No class Thursday or next Tuesday (October 15). Please use one of these days as an open lab to work on PS#3.
There is a great way to do everything in R, but they are sometimes specific and kind of hacky. This link might help. http://thomaslevine.com/!/r-spells-for-data-wizards/
Last time I showed you how to conduct statistical tests in R. Functions for producing formal statistical tests are available either from the base packages or from add-on packages.
One more test example:
Example: Professor X takes a random sample of students enrolled in World Geography. She finds the following: there are 25 freshman in the sample, 32 sophomores, 18 juniors, and 20 seniors.
Test the null hypothesis that freshman, sophomores, juniors, and seniors are equally represented among students signed up for the class.
This is a goodness-of-fit test with equal expected frequencies. That is, the null hypothesis is that the population frequencies are the same for each group (freshman, sophomores, …)
obs = c(25, 32, 18, 20)
chisq.test(obs)
##
## Chi-squared test for given probabilities
##
## data: obs
## X-squared = 4.916, df = 3, p-value = 0.1781
You fail to reject the null hypothesis.
Suppose professor Y argues that X is wrong, and that the number of freshman and sophomores enrolled is each twice the number of juniors and the number of seniors. Test Y's hypothesis from these same data.
Now the expected frequencies are no longer equal, so a “p” vector must be specified. Here 1/3, 1/3, 1/6, and 1/6.
null.probs = c(1/3, 1/3, 1/6, 1/6)
chisq.test(obs, p = null.probs)
##
## Chi-squared test for given probabilities
##
## data: obs
## X-squared = 2.8, df = 3, p-value = 0.4235
It doesn't appear that you can reject Y's null hypothesis either.
Note: that is why it is correct to say “I fail to reject the null hypothesis.” And incorrect to say “I accept the null hypothesis.”
Linear regression generalizes a series of statistical tests.
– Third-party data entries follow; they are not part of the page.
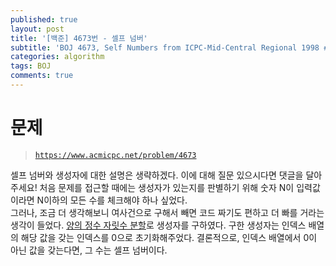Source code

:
 ```yaml
---
published: true
layout: post
title: '[백준] 4673번 - 셀프 넘버'
subtitle: 'BOJ 4673, Self Numbers from ICPC-Mid-Central Regional 1998 #D'
categories: algorithm
tags: BOJ
comments: true
---
```

# 문제
> [`https://www.acmicpc.net/problem/4673`](https://www.acmicpc.net/problem/4673)

셀프 넘버와 생성자에 대한 설명은 생략하겠다. 이에 대해 질문 있으시다면 댓글을 달아주세요! 
처음 문제를 접근할 때에는 생성자가 있는지를 판별하기 위해 숫자 N이 입력값이라면 N이하의 모든 수를 체크해야 하나 싶었다.   
그러나, 조금 더 생각해보니 여사건으로 구해서 빼면 코드 짜기도 편하고 더 빠를 거라는 생각이 들었다. [양의 정수 자릿수 분할](https://sundongkim-dev.github.io/algorithm/2020/08/25/algorithm-BOJ-NumOfNum/)로 생성자를 구하였다. 구한 생성자는 인덱스 배열의 해당 값을 갖는 인덱스를 0으로 초기화해주었다. 결론적으로, 인덱스 배열에서 0이 아닌 값을 갖는다면, 그 수는 셀프 넘버이다. 
<script src="https://gist.github.com/sundongkim-dev/f32b0f0f7f9bb76610bfeb3f53344780.js"></script>
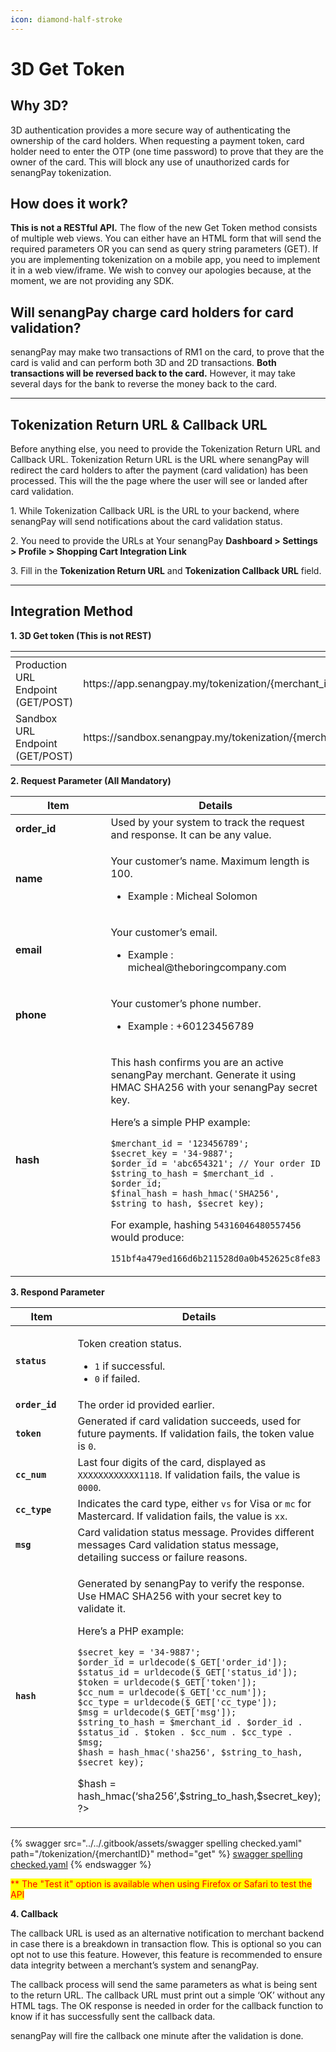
 ```yaml
---
icon: diamond-half-stroke
---
```


# 3D Get Token

## **Why 3D?**

3D authentication provides a more secure way of authenticating the ownership of the card holders. When requesting a payment token, card holder need to enter the OTP (one time password) to prove that they are the owner of the card. This will block any use of unauthorized cards for senangPay tokenization.

## **How does it work?**

**This is not a RESTful API.** The flow of the new Get Token method consists of multiple web views. You can either have an HTML form that will send the required parameters OR you can send as query string parameters (GET). If you are implementing tokenization on a mobile app, you need to implement it in a web view/iframe. We wish to convey our apologies because, at the moment, we are not providing any SDK.

## **Will senangPay charge card holders for card validation?**

senangPay may make two transactions of RM1 on the card, to prove that the card is valid and can perform both 3D and 2D transactions. **Both transactions will be reversed back to the card.** However, it may take several days for the bank to reverse the money back to the card.

&#x20;

***

## **Tokenization Return URL & Callback URL**

Before anything else, you need to provide the Tokenization Return URL and Callback URL. Tokenization Return URL is the URL where senangPay will redirect the card holders to after the payment (card validation) has been processed. This will the the page where the user will see or landed after card validation.

1\. While Tokenization Callback URL is the URL to your backend, where senangPay will send notifications about the card validation status.

2\. You need to provide the URLs at Your senangPay **Dashboard > Settings > Profile > Shopping Cart Integration Link**&#x20;

3\. Fill in the **Tokenization Return URL** and **Tokenization Callback URL** field.



***



## **Integration Method**

**1. 3D Get token (This is not REST)**

<table data-header-hidden data-full-width="false"><thead><tr><th></th><th></th></tr></thead><tbody><tr><td>Production URL Endpoint (GET/POST)</td><td>https://app.senangpay.my/tokenization/{merchant_id}</td></tr><tr><td>Sandbox URL Endpoint (GET/POST)</td><td>https://sandbox.senangpay.my/tokenization/{merchant_id}</td></tr></tbody></table>

&#x20;

**2. Request Parameter (All Mandatory)**

<table><thead><tr><th width="233">Item</th><th>Details</th></tr></thead><tbody><tr><td><strong>order_id</strong></td><td>Used by your system to track the request and response. It can be any value.</td></tr><tr><td><strong>name</strong></td><td><p>Your customer’s name. Maximum length is 100.</p><ul><li>Example : Micheal Solomon</li></ul></td></tr><tr><td><strong>email</strong></td><td><p>Your customer’s email.</p><ul><li>Example : micheal@theboringcompany.com</li></ul></td></tr><tr><td><strong>phone</strong></td><td><p>Your customer’s phone number. </p><ul><li>Example : +60123456789</li></ul></td></tr><tr><td><strong>hash</strong></td><td><p>This hash confirms you are an active senangPay merchant. Generate it using HMAC SHA256 with your senangPay secret key.</p><p>Here’s a simple PHP example:</p><pre class="language-php"><code class="lang-php">$merchant_id = '123456789';
$secret_key = '34-9887';
$order_id = 'abc654321'; // Your order ID
$string_to_hash = $merchant_id . $order_id;
$final_hash = hash_hmac('SHA256', $string_to_hash, $secret_key);
</code></pre><p>For example, hashing <code>54316046480557456</code> would produce:</p><p><code>151bf4a479ed166d6b211528d0a0b452625c8fe83</code></p></td></tr></tbody></table>



**3. Respond Parameter**

<table><thead><tr><th width="221">Item</th><th>Details</th></tr></thead><tbody><tr><td><strong><code>status</code></strong></td><td><p>Token creation status.</p><ul><li><code>1</code> if successful.</li><li><code>0</code> if failed.</li></ul></td></tr><tr><td><strong><code>order_id</code></strong></td><td>The order id provided earlier.</td></tr><tr><td><strong><code>token</code></strong></td><td>Generated if card validation succeeds, used for future payments. If validation fails, the token value is <code>0</code>.</td></tr><tr><td><strong><code>cc_num</code></strong></td><td>Last four digits of the card, displayed as <code>XXXXXXXXXXXX1118</code>. If validation fails, the value is <code>0000</code>.</td></tr><tr><td><strong><code>cc_type</code></strong></td><td>Indicates the card type, either <code>vs</code> for Visa or <code>mc</code> for Mastercard. If validation fails, the value is <code>xx</code>.</td></tr><tr><td><strong><code>msg</code></strong></td><td>Card validation status message. Provides different messages Card validation status message, detailing success or failure reasons.</td></tr><tr><td><strong><code>hash</code></strong></td><td><p>Generated by senangPay to verify the response. Use HMAC SHA256 with your secret key to validate it.</p><p>Here’s a PHP example:</p><pre class="language-php"><code class="lang-php">$secret_key = '34-9887';
$order_id = urldecode($_GET['order_id']);
$status_id = urldecode($_GET['status_id']);
$token = urldecode($_GET['token']);
$cc_num = urldecode($_GET['cc_num']);
$cc_type = urldecode($_GET['cc_type']);
$msg = urldecode($_GET['msg']);
$string_to_hash = $merchant_id . $order_id . $status_id . $token . $cc_num . $cc_type . $msg;
$hash = hash_hmac('sha256', $string_to_hash, $secret_key);
</code></pre><p>$hash = hash_hmac(‘sha256’,$string_to_hash,$secret_key);<br>?></p></td></tr></tbody></table>

&#x20;

{% swagger src="../../.gitbook/assets/swagger spelling checked.yaml" path="/tokenization/{merchantID}" method="get" %}
[swagger spelling checked.yaml](<../../.gitbook/assets/swagger spelling checked.yaml>)
{% endswagger %}

<mark style="color:red;">\*\* The "Test it" option is available when using Firefox or Safari to test the API</mark>



**4. Callback**

The callback URL is used as an alternative notification to merchant backend in case there is a breakdown in transaction flow. This is optional so you can opt not to use this feature. However, this feature is recommended to ensure data integrity between a merchant’s system and senangPay.

The callback process will send the same parameters as what is being sent to the return URL. The callback URL must print out a simple ‘OK’ without any HTML tags. The OK response is needed in order for the callback function to know if it has successfully sent the callback data.

senangPay will fire the callback one minute after the validation is done.

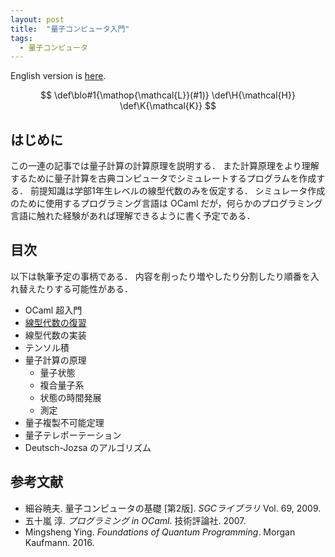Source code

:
 ```yaml
---
layout: post
title:  "量子コンピュータ入門"
tags:
  - 量子コンピュータ
---
```

English version is [here](index-en.html).

$$
\def\blo#1{\mathop{\mathcal{L}}(#1)}
\def\H{\mathcal{H}}
\def\K{\mathcal{K}}
$$

## はじめに
この一連の記事では量子計算の計算原理を説明する．
また計算原理をより理解するために量子計算を古典コンピュータでシミュレートするプログラムを作成する．
前提知識は学部1年生レベルの線型代数のみを仮定する．
シミュレータ作成のために使用するプログラミング言語は OCaml だが，何らかのプログラミング言語に触れた経験があれば理解できるように書く予定である．

## 目次
以下は執筆予定の事柄である．
内容を削ったり増やしたり分割したり順番を入れ替えたりする可能性がある．

- OCaml 超入門
- [線型代数の復習](introduction-to-linear-algebra.html)
- 線型代数の実装
- テンソル積
- 量子計算の原理
  - 量子状態
  - 複合量子系
  - 状態の時間発展
  - 測定
- 量子複製不可能定理
- 量子テレポーテーション
- Deutsch-Jozsa のアルゴリズム

## 参考文献
- 細谷暁夫. 量子コンピュータの基礎 [第2版]. *SGCライブラリ* Vol. 69, 2009.
- 五十嵐 淳. *プログラミング in OCaml*. 技術評論社. 2007.
- Mingsheng Ying. *Foundations of Quantum Programming*. Morgan Kaufmann. 2016.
Recall the total lung capacity (tlc) dataset from ISwR.
Here we use a t-test to test the hypothesis that there is no difference in total lung capacity between men and women.
require(ISwR)
## Loading required package: ISwR
## Warning: there is no package called 'ISwR'
t.test(tlc ~ sex, data = tlc, var.equal = TRUE)
## Error: object 'tlc' not found
summary(lm(tlc ~ sex, data = tlc))
## Error: object 'tlc' not found
Suppose you have the following values for y (response variable) and x (explanatory) variable.
y = c(2.9, -2.1, -0.5, 2.9, 4.2)
x = 1:5
To make a graph, use the following ggplot() function.
require(ggplot2)
## Loading required package: ggplot2
## Warning: package 'ggplot2' was built under R version 3.0.2
p = ggplot(data.frame(x, y), aes(x, y))
Then add a point layer and a horizontal line at the mean of y.
p = p + geom_point(size = 4)
p = p + geom_line(stat = "hline", yintercept = "mean")
p
The mean value represents a model for these data. No individual value fits the model precisely, but the model represents the best guess at what a new value might be.
It makes sense that the model provides a more accurate description of the data when the distances between the values and the mean are smaller.
You add these distances to the graph using vertical line segments.
p = p + geom_segment(aes(y = mean(y), yend = y, x = x, xend = x))
p
Some points are above the mean and others below. Some points are farther from the mean and others are closer. If you sum the distances what do you get? Try it.
Instead you sum the squared differences.
sum((y - mean(y))^2)
## [1] 28.17
The sum of the squared differences is a measure of how well the model fits the data. The smaller the sum, the better the fit.
It is called the sum of the squared errors (SSE). The distances are called “errors.” Statisticians call them residuals.
The SSE equal to 0 indicates that all data points fall on the line.
We add this value to the plot using the text function.
p + geom_text(x = 4, y = -2, label = paste("SSE = ", round(sum((y - mean(y))^2),
1)))
Notice the pattern of the residuals. With the exception of the first value the residuals go from large negative with the 2nd value to large positive with the 5th value.
This pattern begs the question that perhaps we can find a better line through the data. One that is not horizontal but rather slopes upward.
Let's draw another graph.
p1 = ggplot(data.frame(x, y), aes(x, y))
p1 = p1 + geom_point(size = 4)
p1
Next add a sloped line using
p1 = p1 + geom_smooth(method = lm, se = FALSE, col = "red")
p1
This is the linear regression line. We can again look at the distance from a particular value to this new line.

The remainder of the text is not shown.